YOUR ASSIGNMENT
Transcribe all data verbatim. Skip the pictures.
══════════════════════════════
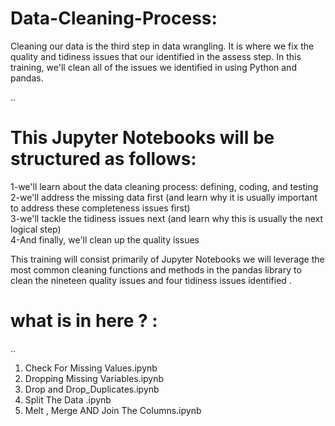 # Data-Cleaning-Process:
Cleaning our data is the third step in data wrangling. 
It is where we fix the quality and tidiness issues that our identified in the assess step. 
In this training, we'll clean all of the issues we identified in using Python and pandas.  

..
# This Jupyter Notebooks will be structured as follows:    
1-we'll learn about the data cleaning process: defining, coding, and testing     
2-we'll address the missing data first (and learn why it is usually important to address these completeness issues first)     
3-we'll tackle the tidiness issues next (and learn why this is usually the next logical step)     
4-And finally, we'll clean up the quality issues  

This training will consist primarily of Jupyter Notebooks  we will leverage the most common cleaning functions and methods in the pandas library to clean the nineteen quality issues and four tidiness issues identified .

# what is in here ? :


..
1) Check For Missing Values.ipynb 
2) Dropping Missing Variables.ipynb
3) Drop and Drop_Duplicates.ipynb
4) Split The Data .ipynb
5) Melt , Merge AND Join The Columns.ipynb
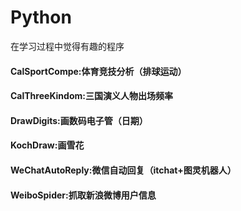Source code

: # Python
在学习过程中觉得有趣的程序

#### CalSportCompe:体育竞技分析（排球运动）
#### CalThreeKindom:三国演义人物出场频率
#### DrawDigits:画数码电子管（日期）
#### KochDraw:画雪花
#### WeChatAutoReply:微信自动回复（itchat+图灵机器人）
#### WeiboSpider:抓取新浪微博用户信息


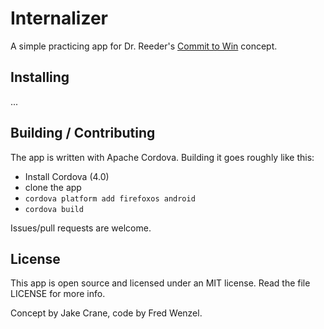 Internalizer
============

A simple practicing app for Dr. Reeder's [Commit to Win](http://www.heidireeder.com/commit-to-win) concept.

Installing
----------
...

Building / Contributing
-----------------------
The app is written with Apache Cordova. Building it goes roughly like this:
* Install Cordova (4.0)
* clone the app
* ``cordova platform add firefoxos android``
* ``cordova build``

Issues/pull requests are welcome.

License
-------
This app is open source and licensed under an MIT license. Read the file LICENSE for more info.

Concept by Jake Crane, code by Fred Wenzel.
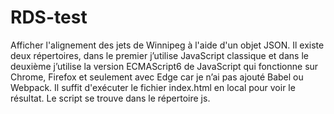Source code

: # RDS-test
Afficher l'alignement des jets de Winnipeg à l'aide d'un objet JSON. Il existe deux répertoires, dans le premier j’utilise JavaScript classique et dans le deuxième j’utilise la version ECMAScript6 de JavaScript qui fonctionne sur Chrome, Firefox et seulement avec    Edge car je n’ai pas ajouté Babel ou Webpack. Il suffit d'exécuter le fichier index.html en local pour voir le résultat. Le script se trouve dans le répertoire js.
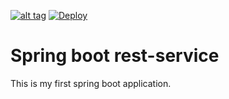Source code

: [![alt tag](https://travis-ci.org/KaraBurak/my-rest-service.svg?branch=master)](https://travis-ci.org/KaraBurak/my-rest-service)
[![Deploy](https://www.herokucdn.com/deploy/button.svg)](https://heroku.com/deploy?template=https://github.com/KaraBurak/my-rest-service)
# Spring boot rest-service

This is my first spring boot application. 

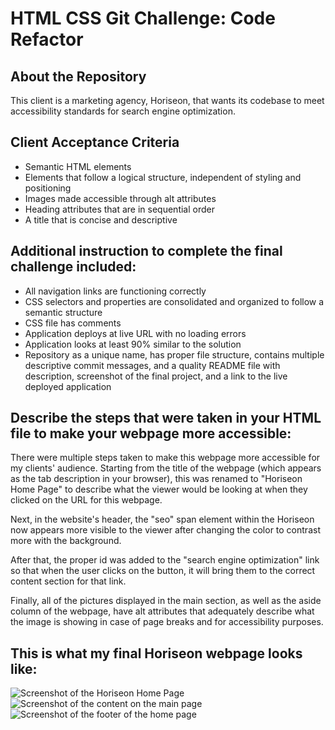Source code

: # HTML CSS Git Challenge: Code Refactor

## About the Repository

This client is a marketing agency, Horiseon, that wants its codebase to meet accessibility standards for search engine optimization. 

## Client Acceptance Criteria

* Semantic HTML elements 
* Elements that follow a logical structure, independent of styling and positioning
* Images made accessible through alt attributes
* Heading attributes that are in sequential order
* A title that is concise and descriptive

## Additional instruction to complete the final challenge included:

* All navigation links are functioning correctly
* CSS selectors and properties are consolidated and organized to follow a semantic structure
* CSS file has comments 
* Application deploys at live URL with no loading errors 
* Application looks at least 90% similar to the solution
* Repository as a unique name, has proper file structure, contains multiple descriptive commit messages, and a quality README file with description, screenshot of the final project, and a link to the live deployed application

## Describe the steps that were taken in your HTML file to make your webpage more accessible:

There were multiple steps taken to make this webpage more accessible for my clients' audience. Starting from the title of the webpage (which appears as the tab description in your browser), this was renamed to "Horiseon Home Page" to describe what the viewer would be looking at when they clicked on the URL for this webpage. 

Next, in the website's header, the "seo" span element within the Horiseon now appears more visible to the viewer after changing the color to contrast more with the background. 

After that, the proper id was added to the "search engine optimization" link so that when the user clicks on the button, it will bring them to the correct content section for that link. 

Finally, all of the pictures displayed in the main section, as well as the aside column of the webpage, have alt attributes that adequately describe what the image is showing in case of page breaks and for accessibility purposes. 

## This is what my final Horiseon webpage looks like:

![Screenshot of the Horiseon Home Page](Desktop/code-refactor/Develop/assets/images/final-horiseon-home-page.png)
![Screenshot of the content on the main page](Desktop/code-refactor/Develop/assets/images/final-horiseon-content.png)
![Screenshot of the footer of the home page](Desktop/code-refactor/Develop/assets/images/final-horiseon-footer.png)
══════════════════════════════
REPLY TO THE TASK
 # Data-Cleaning-Process:
Cleaning our data is the third step in data wrangling. 
It is where we fix the quality and tidiness issues that our identified in the assess step. 
In this training, we'll clean all of the issues we identified in using Python and pandas.  

..
# This Jupyter Notebooks will be structured as follows:    
1-we'll learn about the data cleaning process: defining, coding, and testing     
2-we'll address the missing data first (and learn why it is usually important to address these completeness issues first)     
3-we'll tackle the tidiness issues next (and learn why this is usually the next logical step)     
4-And finally, we'll clean up the quality issues  

This training will consist primarily of Jupyter Notebooks  we will leverage the most common cleaning functions and methods in the pandas library to clean the nineteen quality issues and four tidiness issues identified .

# what is in here ? :


..
1) Check For Missing Values.ipynb 
2) Dropping Missing Variables.ipynb
3) Drop and Drop_Duplicates.ipynb
4) Split The Data .ipynb
5) Melt , Merge AND Join The Columns.ipynb
Source code

: # Python
在学习过程中觉得有趣的程序

#### CalSportCompe:体育竞技分析（排球运动）
#### CalThreeKindom:三国演义人物出场频率
#### DrawDigits:画数码电子管（日期）
#### KochDraw:画雪花
#### WeChatAutoReply:微信自动回复（itchat+图灵机器人）
#### WeiboSpider:抓取新浪微博用户信息


 Internalizer
============

A simple practicing app for Dr. Reeder's [Commit to Win](http://www.heidireeder.com/commit-to-win) concept.

Installing
----------
...

Building / Contributing
-----------------------
The app is written with Apache Cordova. Building it goes roughly like this:
* Install Cordova (4.0)
* clone the app
* ``cordova platform add firefoxos android``
* ``cordova build``

Issues/pull requests are welcome.

License
-------
This app is open source and licensed under an MIT license. Read the file LICENSE for more info.

Concept by Jake Crane, code by Fred Wenzel.
Source code

: # RDS-test
Afficher l'alignement des jets de Winnipeg à l'aide d'un objet JSON. Il existe deux répertoires, dans le premier j’utilise JavaScript classique et dans le deuxième j’utilise la version ECMAScript6 de JavaScript qui fonctionne sur Chrome, Firefox et seulement avec    Edge car je n’ai pas ajouté Babel ou Webpack. Il suffit d'exécuter le fichier index.html en local pour voir le résultat. Le script se trouve dans le répertoire js.
Source code

: [![alt tag](https://travis-ci.org/KaraBurak/my-rest-service.svg?branch=master)](https://travis-ci.org/KaraBurak/my-rest-service)
[![Deploy](https://www.herokucdn.com/deploy/button.svg)](https://heroku.com/deploy?template=https://github.com/KaraBurak/my-rest-service)
# Spring boot rest-service

This is my first spring boot application. 

Source code

: # HTML CSS Git Challenge: Code Refactor

## About the Repository

This client is a marketing agency, Horiseon, that wants its codebase to meet accessibility standards for search engine optimization. 

## Client Acceptance Criteria

* Semantic HTML elements 
* Elements that follow a logical structure, independent of styling and positioning
* Images made accessible through alt attributes
* Heading attributes that are in sequential order
* A title that is concise and descriptive

## Additional instruction to complete the final challenge included:

* All navigation links are functioning correctly
* CSS selectors and properties are consolidated and organized to follow a semantic structure
* CSS file has comments 
* Application deploys at live URL with no loading errors 
* Application looks at least 90% similar to the solution
* Repository as a unique name, has proper file structure, contains multiple descriptive commit messages, and a quality README file with description, screenshot of the final project, and a link to the live deployed application

## Describe the steps that were taken in your HTML file to make your webpage more accessible:

There were multiple steps taken to make this webpage more accessible for my clients' audience. Starting from the title of the webpage (which appears as the tab description in your browser), this was renamed to "Horiseon Home Page" to describe what the viewer would be looking at when they clicked on the URL for this webpage. 

Next, in the website's header, the "seo" span element within the Horiseon now appears more visible to the viewer after changing the color to contrast more with the background. 

After that, the proper id was added to the "search engine optimization" link so that when the user clicks on the button, it will bring them to the correct content section for that link. 

Finally, all of the pictures displayed in the main section, as well as the aside column of the webpage, have alt attributes that adequately describe what the image is showing in case of page breaks and for accessibility purposes. 

## This is what my final Horiseon webpage looks like:

![Screenshot of the Horiseon Home Page](Desktop/code-refactor/Develop/assets/images/final-horiseon-home-page.png)
![Screenshot of the content on the main page](Desktop/code-refactor/Develop/assets/images/final-horiseon-content.png)
![Screenshot of the footer of the home page](Desktop/code-refactor/Develop/assets/images/final-horiseon-footer.png)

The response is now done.